PROVIDED DATA: Begin
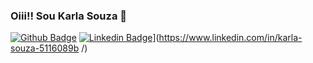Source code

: ### Oiii!!  Sou Karla Souza  🔺
[![Github Badge](https://img.shields.io/badge/-Github-000?style=flat-square&logo=Github&logoColor=white&link=https://github.com/karlasouzaby)](https://github.com/karlasouzaby)
[![Linkedin Badge](https://img.shields.io/badge/-LinkedIn-blue?style=flat-square&logo=Linkedin&logoColor=white&link=/)](https://www.linkedin.com/in/karla-souza-5116089b/)](https://www.linkedin.com/in/karla-souza-5116089b  /)
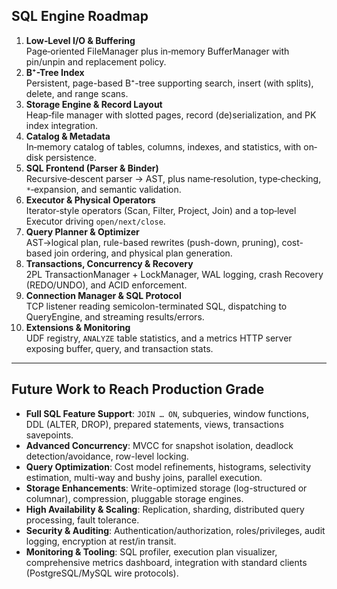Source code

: ## SQL Engine Roadmap

1. **Low‐Level I/O & Buffering**  
   Page‐oriented FileManager plus in‐memory BufferManager with pin/unpin and replacement policy.  
2. **B⁺-Tree Index**  
   Persistent, page-based B⁺-tree supporting search, insert (with splits), delete, and range scans.  
3. **Storage Engine & Record Layout**  
   Heap‐file manager with slotted pages, record (de)serialization, and PK index integration.  
4. **Catalog & Metadata**  
   In‐memory catalog of tables, columns, indexes, and statistics, with on‐disk persistence.  
5. **SQL Frontend (Parser & Binder)**  
   Recursive‐descent parser → AST, plus name‐resolution, type‐checking, `*`‐expansion, and semantic validation.  
6. **Executor & Physical Operators**  
   Iterator‐style operators (Scan, Filter, Project, Join) and a top‐level Executor driving `open/next/close`.  
7. **Query Planner & Optimizer**  
   AST→logical plan, rule-based rewrites (push-down, pruning), cost-based join ordering, and physical plan generation.  
8. **Transactions, Concurrency & Recovery**  
   2PL TransactionManager + LockManager, WAL logging, crash Recovery (REDO/UNDO), and ACID enforcement.  
9. **Connection Manager & SQL Protocol**  
   TCP listener reading semicolon-terminated SQL, dispatching to QueryEngine, and streaming results/errors.  
10. **Extensions & Monitoring**  
    UDF registry, `ANALYZE` table statistics, and a metrics HTTP server exposing buffer, query, and transaction stats.

---

## Future Work to Reach Production Grade

- **Full SQL Feature Support**: `JOIN … ON`, subqueries, window functions, DDL (ALTER, DROP), prepared statements, views, transactions savepoints.  
- **Advanced Concurrency**: MVCC for snapshot isolation, deadlock detection/avoidance, row-level locking.  
- **Query Optimization**: Cost model refinements, histograms, selectivity estimation, multi-way and bushy joins, parallel execution.  
- **Storage Enhancements**: Write-optimized storage (log-structured or columnar), compression, pluggable storage engines.  
- **High Availability & Scaling**: Replication, sharding, distributed query processing, fault tolerance.  
- **Security & Auditing**: Authentication/authorization, roles/privileges, audit logging, encryption at rest/in transit.  
- **Monitoring & Tooling**: SQL profiler, execution plan visualizer, comprehensive metrics dashboard, integration with standard clients (PostgreSQL/MySQL wire protocols).  
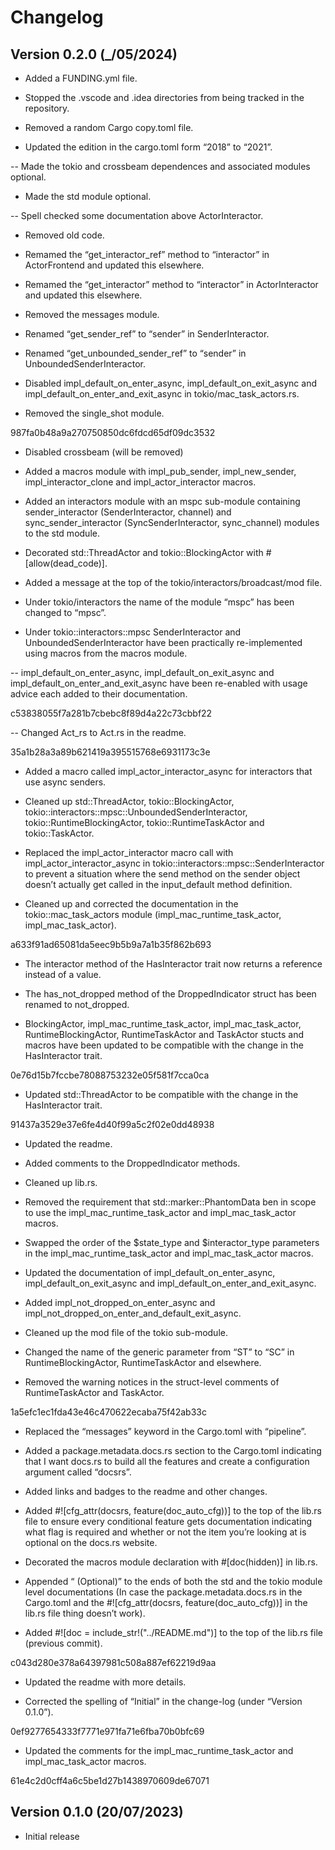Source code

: # Changelog

## Version 0.2.0 (_/05/2024)

- Added a FUNDING.yml file.

- Stopped the .vscode and .idea directories from being tracked in the repository.

- Removed a random Cargo copy.toml file.

- Updated the edition in the cargo.toml form “2018” to “2021”.

-- Made the tokio and crossbeam dependences and associated modules optional.

- Made the std module optional.

-- Spell checked some documentation above ActorInteractor.

- Removed old code.

- Remamed the “get_interactor_ref” method to “interactor” in ActorFrontend and updated this elsewhere.

- Remamed the “get_interactor” method to “interactor” in ActorInteractor and updated this elsewhere.

- Removed the messages module.

- Renamed “get_sender_ref” to “sender” in SenderInteractor.

- Renamed “get_unbounded_sender_ref” to “sender” in UnboundedSenderInteractor.

- Disabled impl_default_on_enter_async, impl_default_on_exit_async and impl_default_on_enter_and_exit_async in tokio/mac_task_actors.rs.

- Removed the single_shot module.

987fa0b48a9a270750850dc6fdcd65df09dc3532

- Disabled crossbeam (will be removed)

- Added a macros module with impl_pub_sender, impl_new_sender, impl_interactor_clone and impl_actor_interactor macros.

- Added an interactors module with an mspc sub-module containing sender_interactor (SenderInteractor, channel) and sync_sender_interactor (SyncSenderInteractor, sync_channel) modules to the std module.

- Decorated std::ThreadActor and tokio::BlockingActor with #[allow(dead_code)].

- Added a message at the top of the tokio/interactors/broadcast/mod file.

- Under tokio/interactors the name of the module “mspc” has been changed to “mpsc”.

- Under tokio::interactors::mpsc SenderInteractor and UnboundedSenderInteractor have been practically re-implemented using macros from the macros module.

-- impl_default_on_enter_async, impl_default_on_exit_async and impl_default_on_enter_and_exit_async have been re-enabled with usage advice each added to their documentation.



c53838055f7a281b7cbebc8f89d4a22c73cbbf22



-- Changed Act_rs to Act.rs in the readme.



35a1b28a3a89b621419a395515768e6931173c3e



- Added a macro called impl_actor_interactor_async for interactors that use async senders.

- Cleaned up std::ThreadActor, tokio::BlockingActor, tokio::interactors::mpsc::UnboundedSenderInteractor, tokio::RuntimeBlockingActor, tokio::RuntimeTaskActor and tokio::TaskActor.

- Replaced the impl_actor_interactor macro call with impl_actor_interactor_async in tokio::interactors::mpsc::SenderInteractor to prevent a situation where the send method on the sender object doesn’t actually get called in the input_default method definition.

- Cleaned up and corrected the documentation in the tokio::mac_task_actors module (impl_mac_runtime_task_actor, impl_mac_task_actor).



a633f91ad65081da5eec9b5b9a7a1b35f862b693



- The interactor method of the HasInteractor trait now returns a reference instead of a value.

- The has_not_dropped method of the DroppedIndicator struct has been renamed to not_dropped.

- BlockingActor, impl_mac_runtime_task_actor, impl_mac_task_actor, RuntimeBlockingActor, RuntimeTaskActor and TaskActor stucts and macros have been updated to be compatible with the change in the HasInteractor trait.



0e76d15b7fccbe78088753232e05f581f7cca0ca



- Updated std::ThreadActor to be compatible with the change in the HasInteractor trait.



91437a3529e37e6fe4d40f99a5c2f02e0dd48938


- Updated the readme.

- Added comments to the DroppedIndicator methods.

- Cleaned up lib.rs.

- Removed the requirement that std::marker::PhantomData ben in scope to use the impl_mac_runtime_task_actor and impl_mac_task_actor macros.

- Swapped the order of the $state_type and $interactor_type parameters in the impl_mac_runtime_task_actor and impl_mac_task_actor macros.

- Updated the documentation of impl_default_on_enter_async, impl_default_on_exit_async and impl_default_on_enter_and_exit_async.

- Added impl_not_dropped_on_enter_async and impl_not_dropped_on_enter_and_default_exit_async.

- Cleaned up the mod file of the tokio sub-module.

- Changed the name of the generic parameter from “ST” to “SC” in RuntimeBlockingActor, RuntimeTaskActor and elsewhere.

- Removed the warning notices in the struct-level comments of RuntimeTaskActor and TaskActor.



1a5efc1ec1fda43e46c470622ecaba75f42ab33c



- Replaced the “messages” keyword in the Cargo.toml with “pipeline”.

- Added a package.metadata.docs.rs section to the Cargo.toml indicating that I want docs.rs to build all the features and create a configuration argument called “docsrs”.

- Added links and badges to the readme and other changes.

- Added #![cfg_attr(docsrs, feature(doc_auto_cfg))] to the top of the lib.rs file to ensure every conditional feature gets documentation indicating what flag is required and whether or not the item you’re looking at is optional on the docs.rs website.

- Decorated the macros module declaration with #[doc(hidden)] in lib.rs.

- Appended “ (Optional)” to the ends of both the std and the tokio module level documentations (In case the package.metadata.docs.rs in the Cargo.toml and the #![cfg_attr(docsrs, feature(doc_auto_cfg))] in the lib.rs file thing doesn’t work).

- Added #![doc = include_str!("../README.md")] to the top of the lib.rs file (previous commit).



c043d280e378a64397981c508a887ef62219d9aa



- Updated the readme with more details.

- Corrected the spelling of “Initial” in the change-log (under “Version 0.1.0”).



0ef9277654333f7771e971fa71e6fba70b0bfc69



- Updated the comments for the impl_mac_runtime_task_actor and impl_mac_task_actor macros.



61e4c2d0cff4a6c5be1d27b1438970609de67071

## Version 0.1.0 (20/07/2023)

- Initial release
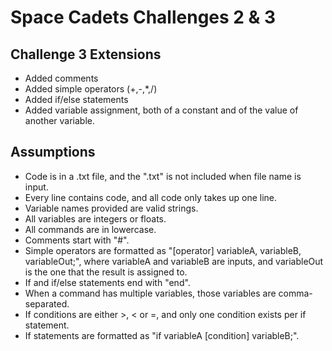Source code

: # Space Cadets Challenges 2 & 3
## Challenge 3 Extensions

- Added comments
- Added simple operators (+,-,*,/)
- Added if/else statements
- Added variable assignment, both of a constant and of the value of another variable.

## Assumptions
 
- Code is in a .txt file, and the ".txt" is not included when file name is input.
- Every line contains code, and all code only takes up one line.
- Variable names provided are valid strings.
- All variables are integers or floats.
- All commands are in lowercase.
- Comments start with "#".
- Simple operators are formatted as "[operator] variableA, variableB, variableOut;", where variableA and variableB are inputs, and variableOut is the one that the result is assigned to.
- If and if/else statements end with "end".
- When a command has multiple variables, those variables are comma-separated.
- If conditions are either >, < or =, and only one condition exists per if statement.
- If statements are formatted as "if variableA [condition] variableB;".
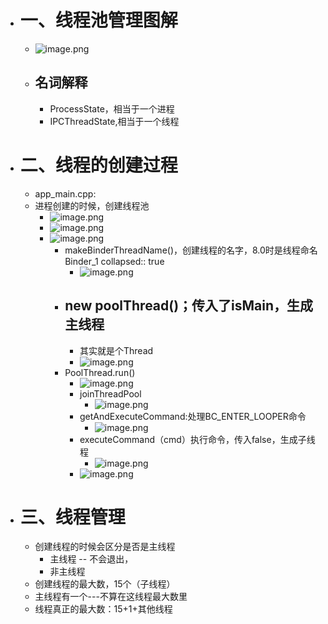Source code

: - # 一、线程池管理图解
	- ![image.png](../assets/image_1688483018620_0.png)
	- ## 名词解释
		- ProcessState，相当于一个进程
		- IPCThreadState,相当于一个线程
- # 二、线程的创建过程
	- app_main.cpp:
	- 进程创建的时候，创建线程池
		- ![image.png](../assets/image_1688483221471_0.png)
		- ![image.png](../assets/image_1688483244730_0.png)
		- ![image.png](../assets/image_1688483259994_0.png)
			- makeBinderThreadName()，创建线程的名字，8.0时是线程命名Binder_1
			  collapsed:: true
				- ![image.png](../assets/image_1688483306921_0.png)
			- ## new poolThread()；传入了isMain，生成主线程
				- 其实就是个Thread
				- ![image.png](../assets/image_1688483467407_0.png)
			- PoolThread.run()
				- ![image.png](../assets/image_1688483519538_0.png)
				- joinThreadPool
					- ![image.png](../assets/image_1688483562503_0.png)
				- getAndExecuteCommand:处理BC_ENTER_LOOPER命令
					- ![image.png](../assets/image_1688483709360_0.png)
				- executeCommand（cmd）执行命令，传入false，生成子线程
					- ![image.png](../assets/image_1688545531415_0.png)
				- ![image.png](../assets/image_1688545558311_0.png)
- # 三、线程管理
	- 创建线程的时候会区分是否是主线程
		- 主线程 -- 不会退出，
		- 非主线程
	- 创建线程的最大数，15个（子线程）
	- 主线程有一个---不算在这线程最大数里
	- 线程真正的最大数：15+1+其他线程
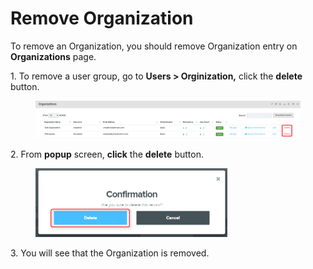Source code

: # Remove Organization

To remove an Organization, you should remove Organization entry on **Organizations** page.

1\.      To remove a user group, go to **Users > Orginization,** click the **delete** button.

<figure><img src="../../../.gitbook/assets/image (341).png" alt=""><figcaption></figcaption></figure>

2\.      From **popup** screen, **click** the **delete** button.

<div align="left">

<figure><img src="../../../.gitbook/assets/image (428).png" alt="" width="307"><figcaption></figcaption></figure>

</div>

3\.      You will see that the Organization is removed.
PROVIDED DATA: End
TASK STATEMENT: Retype the entries above exactly, but only from the line containing "- Added if/else statements" through the line containing "- Comments start", both included.

REPLY:
- Added if/else statements
- Added variable assignment, both of a constant and of the value of another variable.

## Assumptions
 
- Code is in a .txt file, and the ".txt" is not included when file name is input.
- Every line contains code, and all code only takes up one line.
- Variable names provided are valid strings.
- All variables are integers or floats.
- All commands are in lowercase.
- Comments start with "#".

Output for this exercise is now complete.